New Issue: Design for Apache Arrow Module In Chapel

18074, "ShreyasKhandekar", "Design for Apache Arrow Module In Chapel", "2021-07-16T18:48:44Z"

This issue is meant to generate discussion about the design for the high level interface of Apache Arrow in Chapel which will be built on top of the Low Level Chapel interface.

We aim to make things less verbose and more abstract while still retaining all functionality and ability to control what we do.
One of the pivotal aspects of designing the Module is for us to be able to create Arrow Data Structures in a succinct manner.

Currently creating an Arrow Record batch (the smallest useful data structure; essentially a table) is very tedious and involves building up arrays element by element and putting them together using a schema that we build in a similar fashion.

This whole ordeal take ~200 lines of Chapel code (transliterated from the C interface of Apache Arrow which also takes the same amount of code).
A primary goal with this design is to get that number down to 5 lines or less in a way that does not compromise usability and clarity.

The PyArrow Python interface is a major source of inspiration for the design of this Chapel Module.
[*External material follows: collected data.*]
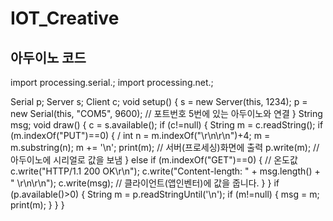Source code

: # IOT_Creative
## 아두이노 코드
import processing.serial.; 
import processing.net.;

Serial p; 
Server s; 
Client c; 
void setup() {
s = new Server(this, 1234); 
p = new Serial(this, "COM5", 9600); // 포트번호 5번에 있는 아두이노와 연결
}
String msg;
void draw() {
c = s.available();
if (c!=null) { 
String m = c.readString(); 
if (m.indexOf("PUT")==0) { /
int n = m.indexOf("\r\n\r\n")+4;
m = m.substring(n);
m += '\n';
print(m); // 서버(프로세싱)화면에 출력
p.write(m); // 아두이노에 시리얼로 값을 보냄
}
else if (m.indexOf("GET")==0) { // 온도값
c.write("HTTP/1.1 200 OK\r\n"); 
c.write("Content-length: " + msg.length() + " \r\n\r\n");
c.write(msg); // 클라이언트(앱인벤터)에 값을 줍니다.
}
}
if (p.available()>0) { 
String m = p.readStringUntil('\n'); 
if (m!=null) {
msg = m;
print(m);
}
}
}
Here are some of the ideas I have:

Creating Arrays

Ways we should be able to create arrow arrays.

From Chapel Arrays

We take a Chapel array and use it to create an arrow
array by mapping it down to
(garrow_(inferred_type_array_builder_append_values)
to append values.
We might also use an optional validity argument which can
describe the NULL Values till we allow null values in
Chapel Arrays.

That argument need not be a complete array with booleans
for each item.
It could be an array of indices which are NULL.
It could be a bitvector as well.
Option 1:
ex:

chplarrow.array([1,2,3,4]);

Option 1.1
or

chplarrow.array(["foo", "bar", "baz", "invalid"], validity = [3]);

Option 1.2
or

chplarrow.array(["foo", "bar", "baz", "invalid"], validity = 1110);

We don't technically have to pick one, but we should have
a single way to do something.

If we want to not infer types too much, we should instead
use more functions so that the user will have to specify
the type of the array.

ex:
Option 2

chplarrow.int32Array([1,2,3,4]);

or
Option 2.1

chplarrow.stringArray(["foo", "bar", "baz", "invalid"], validity = [3]);

or
Option 2.2

chplarrow.boolArray([true, false, true, false], validity = 1011);

Optionally, we could also overload the array() function
to accept a (mandatory?) type argument as well.

Note

I am going to abbreviate chplarrow as ca now.

Creating Schemas

A schema is basically metadata about a record batch which tells us what
the names and types of the columns of a record batch are.
Giving direct access to arrow types is important so that
we can actually build a schema.

We could use an array of tuples like pyarrow

ca.schema([("field0", ca.int32()),
            ("field1", ca.string()),
            ("field2", ca.bool())]);

Creating Record Batches

We can use the arrays we created above to create Record
batches.
We can put these arrow arrays inside a Chapel Array to
put them together so they may be passed as one argument.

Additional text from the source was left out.